Things break; that's life.

Regardless of the stakes involved or the size of an organization, one trait that's vital to the long-term health of an organization, and that consequently sets that organization apart from others, is how the people involved response to an emergency. A proper response takes preparation and periodic, pertinent hands-on training.

Time and experience have shown that systems will only break, but will break in ways that one could never previously imagine. One of the greatest lessons Google has learned is that a solution exits, even if it may not be obvious, especially to the person whose pager is screaming. If you can't think of a solution, cast your net farther. Involve more of your teammates, seek help, do whatever you have to do, but do it quickly. The highest priority is to resolve the issue at hand quickly. Oftentimes, the person with the most state is the one whose actions somehow triggered the event. Utilize that person.

Very importantly, once the emergency has been mitigated, do not forget to set aside time to clean up, write up the incident and to learn from the past. Don't repeat it.

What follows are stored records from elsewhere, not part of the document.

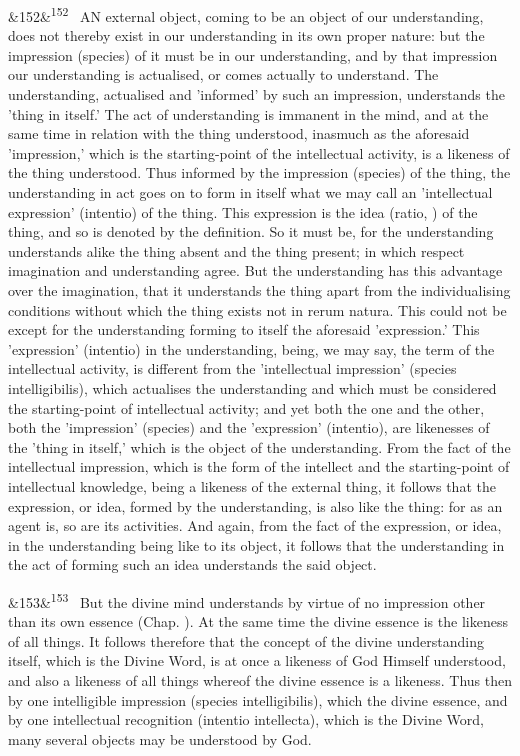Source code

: \documentclass[12pt]{article}
\newcommand{\para}[1][]{\par\noindent\ifx&#1&\else\textsuperscript{\footnotesize #1}~\fi}
\begin{document}
\para[152] AN external object, coming to be an object of our understanding, does not thereby exist in our understanding in its own proper nature: but the impression (species) of it must be in our understanding, and by that impression our understanding is actualised, or comes actually to understand. The understanding, actualised and 'informed' by such an impression, understands the 'thing in itself.' The act of understanding is immanent in the mind, and at the same time in relation with the thing understood, inasmuch as the aforesaid 'impression,' which is the starting-point of the intellectual activity, is a likeness of the thing understood. Thus informed by the impression (species) of the thing, the understanding in act goes on to form in itself what we may call an 'intellectual expression' (intentio) of the thing. This expression is the idea (ratio, ) of the thing, and so is denoted by the definition. So it must be, for the understanding understands alike the thing absent and the thing present; in which respect imagination and understanding agree. But the understanding has this advantage over the imagination, that it understands the thing apart from the individualising conditions without which the thing exists not in rerum natura. This could not be except for the understanding forming to itself the aforesaid 'expression.' This 'expression' (intentio) in the understanding, being, we may say, the term of the intellectual activity, is different from the 'intellectual impression' (species intelligibilis), which actualises the understanding and which must be considered the starting-point of intellectual activity; and yet both the one and the other, both the 'impression' (species) and the 'expression' (intentio), are likenesses of the 'thing in itself,' which is the object of the understanding. From the fact of the intellectual impression, which is the form of the intellect and the starting-point of intellectual knowledge, being a likeness of the external thing, it follows that the expression, or idea, formed by the understanding, is also like the thing: for as an agent is, so are its activities. And again, from the fact of the expression, or idea, in the understanding being like to its object, it follows that the understanding in the act of forming such an idea understands the said object.

\para[153] But the divine mind understands by virtue of no impression other than its own essence (Chap. ). At the same time the divine essence is the likeness of all things. It follows therefore that the concept of the divine understanding itself, which is the Divine Word, is at once a likeness of God Himself understood, and also a likeness of all things whereof the divine essence is a likeness. Thus then by one intelligible impression (species intelligibilis), which the divine essence, and by one intellectual recognition (intentio intellecta), which is the Divine Word, many several objects may be understood by God.
\end{document}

There is no better way to lean than to document what has broken in the past. History is about learning from everyone's mistakes. Be thorough, be honest, but most of all, ask hard questions. Look for specific actions that might prevent such an outage from recurring, not just tactically, but also strategically. Ensure that everyone within the company can learn what you have learned by publishing and organizing postmortems. Once you have a solid track record for learning from past outages, see what you can do to prevent future ones.

When it comes to failures, theory and reality are two very different realms. Don't rely on assumptions or what you can't or haven't tested.

And as our systems evolve the cycle continue, which each outage or test resulting in incremental improvements to both processes and systems.

Chapter 14: Managing Incidents

Effective incident management is key to limiting the disruption caused by an incident and restoring normal business operations as quickly as possible.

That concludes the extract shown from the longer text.